▸ **Input data**
────────────────────
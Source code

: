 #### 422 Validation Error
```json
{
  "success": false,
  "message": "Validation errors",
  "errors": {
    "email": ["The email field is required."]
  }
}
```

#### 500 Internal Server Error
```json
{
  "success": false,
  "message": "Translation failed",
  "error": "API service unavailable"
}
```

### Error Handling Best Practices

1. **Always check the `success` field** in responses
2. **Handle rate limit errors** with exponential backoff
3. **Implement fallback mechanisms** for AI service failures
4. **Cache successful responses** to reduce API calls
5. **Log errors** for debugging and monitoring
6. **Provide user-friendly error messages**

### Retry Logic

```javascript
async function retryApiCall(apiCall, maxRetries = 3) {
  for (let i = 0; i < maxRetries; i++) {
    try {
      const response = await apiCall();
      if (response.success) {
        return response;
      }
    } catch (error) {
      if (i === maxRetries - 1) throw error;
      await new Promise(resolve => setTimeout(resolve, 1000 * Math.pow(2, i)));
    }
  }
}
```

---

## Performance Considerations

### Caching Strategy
────────────────────
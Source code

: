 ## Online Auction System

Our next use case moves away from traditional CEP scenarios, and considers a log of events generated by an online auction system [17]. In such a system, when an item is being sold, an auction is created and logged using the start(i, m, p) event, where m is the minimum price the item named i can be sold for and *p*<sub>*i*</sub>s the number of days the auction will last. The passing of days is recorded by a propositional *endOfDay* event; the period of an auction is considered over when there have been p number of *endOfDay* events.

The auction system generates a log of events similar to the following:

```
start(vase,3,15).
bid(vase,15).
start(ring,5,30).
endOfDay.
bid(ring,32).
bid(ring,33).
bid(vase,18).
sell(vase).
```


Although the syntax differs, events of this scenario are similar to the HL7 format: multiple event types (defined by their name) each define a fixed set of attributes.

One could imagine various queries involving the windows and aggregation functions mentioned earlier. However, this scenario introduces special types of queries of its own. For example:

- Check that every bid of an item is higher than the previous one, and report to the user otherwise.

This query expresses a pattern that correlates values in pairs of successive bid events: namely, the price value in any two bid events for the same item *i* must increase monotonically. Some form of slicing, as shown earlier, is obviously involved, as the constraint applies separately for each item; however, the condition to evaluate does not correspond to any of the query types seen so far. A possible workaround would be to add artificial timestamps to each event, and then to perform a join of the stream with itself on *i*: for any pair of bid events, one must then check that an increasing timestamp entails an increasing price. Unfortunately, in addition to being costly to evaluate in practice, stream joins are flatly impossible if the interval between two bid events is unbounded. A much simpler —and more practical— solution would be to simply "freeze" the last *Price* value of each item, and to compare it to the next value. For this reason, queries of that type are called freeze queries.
────────────────────
▸ **Exercise goal**
In the entries above, identify every line with the string "await".

▸ **Task response**
      const response = await apiCall();
      await new Promise(resolve => setTimeout(resolve, 1000 * Math.pow(2, i)));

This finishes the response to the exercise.